-- Recorded information follows --

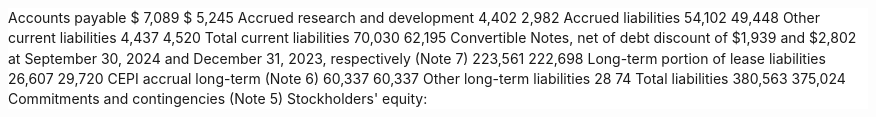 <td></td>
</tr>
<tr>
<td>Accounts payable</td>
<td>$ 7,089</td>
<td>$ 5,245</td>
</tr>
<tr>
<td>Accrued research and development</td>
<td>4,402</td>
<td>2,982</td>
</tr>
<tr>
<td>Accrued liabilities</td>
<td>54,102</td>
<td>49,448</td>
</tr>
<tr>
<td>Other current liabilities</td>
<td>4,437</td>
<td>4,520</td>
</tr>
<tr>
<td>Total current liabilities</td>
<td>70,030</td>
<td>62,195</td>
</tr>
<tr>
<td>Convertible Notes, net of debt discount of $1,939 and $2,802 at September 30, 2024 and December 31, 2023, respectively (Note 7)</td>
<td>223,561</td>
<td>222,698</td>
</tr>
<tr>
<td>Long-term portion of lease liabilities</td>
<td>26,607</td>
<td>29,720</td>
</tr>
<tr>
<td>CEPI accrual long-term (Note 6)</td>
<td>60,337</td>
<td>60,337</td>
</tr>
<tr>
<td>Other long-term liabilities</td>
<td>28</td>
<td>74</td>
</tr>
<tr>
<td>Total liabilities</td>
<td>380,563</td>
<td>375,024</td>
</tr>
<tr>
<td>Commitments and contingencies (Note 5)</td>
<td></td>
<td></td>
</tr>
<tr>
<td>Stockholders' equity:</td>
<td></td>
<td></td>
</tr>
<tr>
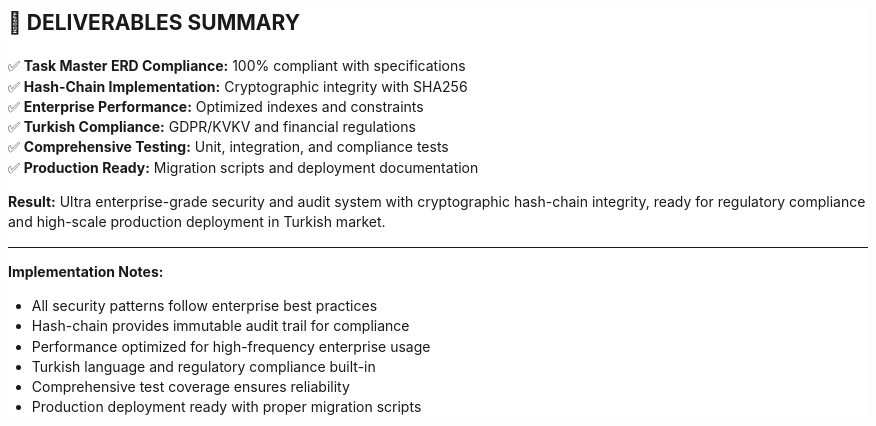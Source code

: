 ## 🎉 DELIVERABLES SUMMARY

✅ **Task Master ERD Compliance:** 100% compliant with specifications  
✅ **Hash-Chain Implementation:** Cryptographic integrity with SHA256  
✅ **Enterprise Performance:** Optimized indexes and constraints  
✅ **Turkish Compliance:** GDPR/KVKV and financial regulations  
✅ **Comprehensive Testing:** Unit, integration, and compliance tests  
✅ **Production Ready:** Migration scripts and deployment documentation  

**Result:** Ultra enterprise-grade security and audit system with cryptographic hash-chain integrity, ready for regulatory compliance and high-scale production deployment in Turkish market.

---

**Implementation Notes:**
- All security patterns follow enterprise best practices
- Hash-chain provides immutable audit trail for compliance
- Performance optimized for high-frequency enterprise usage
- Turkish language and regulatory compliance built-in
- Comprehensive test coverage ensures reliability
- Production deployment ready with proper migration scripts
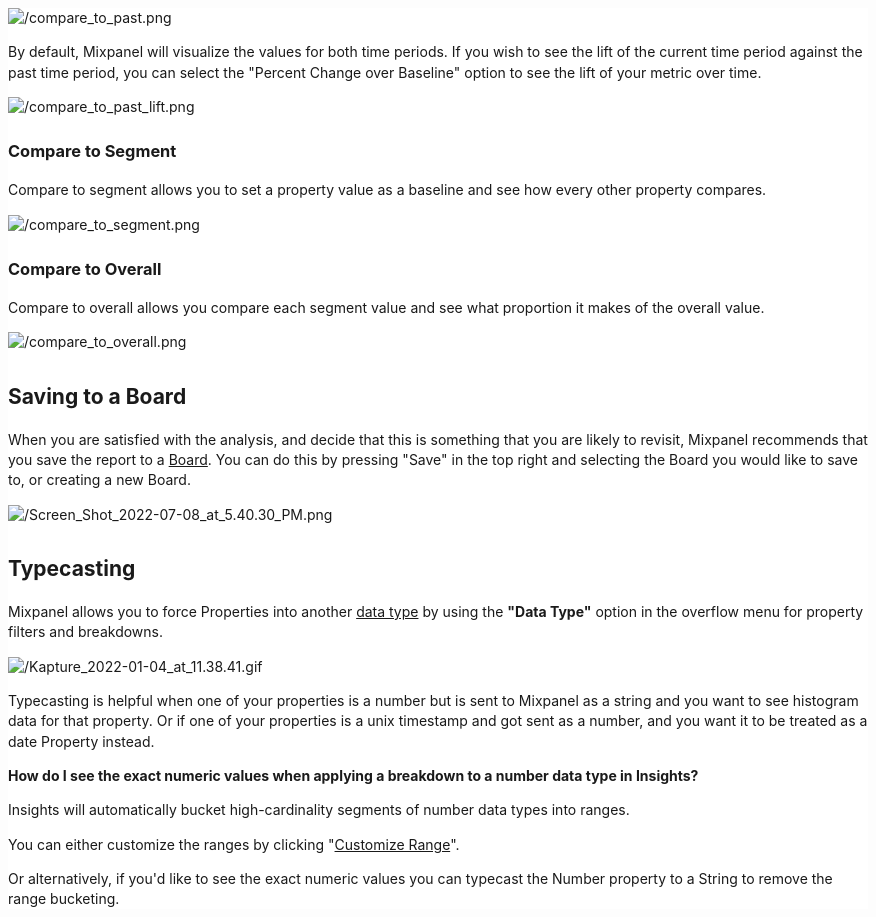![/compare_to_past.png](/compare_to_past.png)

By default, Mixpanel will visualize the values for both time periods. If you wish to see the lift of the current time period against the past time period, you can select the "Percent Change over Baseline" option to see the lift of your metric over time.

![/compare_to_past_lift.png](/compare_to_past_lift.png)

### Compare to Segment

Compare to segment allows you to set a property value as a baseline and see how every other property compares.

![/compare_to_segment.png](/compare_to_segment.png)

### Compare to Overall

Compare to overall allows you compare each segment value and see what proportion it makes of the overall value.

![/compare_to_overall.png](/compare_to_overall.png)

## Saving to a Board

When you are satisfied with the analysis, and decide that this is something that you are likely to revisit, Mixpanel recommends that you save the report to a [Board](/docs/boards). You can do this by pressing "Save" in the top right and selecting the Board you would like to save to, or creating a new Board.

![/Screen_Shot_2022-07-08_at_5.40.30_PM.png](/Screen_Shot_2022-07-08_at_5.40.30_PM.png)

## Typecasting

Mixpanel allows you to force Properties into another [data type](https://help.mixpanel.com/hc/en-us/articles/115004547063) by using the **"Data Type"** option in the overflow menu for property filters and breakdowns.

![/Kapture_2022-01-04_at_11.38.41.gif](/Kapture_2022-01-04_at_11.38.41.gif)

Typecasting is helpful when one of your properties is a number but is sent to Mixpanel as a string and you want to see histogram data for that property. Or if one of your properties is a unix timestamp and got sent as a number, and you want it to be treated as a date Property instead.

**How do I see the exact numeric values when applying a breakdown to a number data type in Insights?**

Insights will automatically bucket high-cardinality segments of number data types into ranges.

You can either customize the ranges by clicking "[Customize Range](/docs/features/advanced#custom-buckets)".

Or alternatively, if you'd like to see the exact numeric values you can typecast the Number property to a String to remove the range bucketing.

-- Recorded information concluded --

• [Task details]
An exact, complete copy of the lines above from the one with "- All security" through the one with "- Turkish language" is the whole answer.

• [Exercise result]
- All security patterns follow enterprise best practices
- Hash-chain provides immutable audit trail for compliance
- Performance optimized for high-frequency enterprise usage
- Turkish language and regulatory compliance built-in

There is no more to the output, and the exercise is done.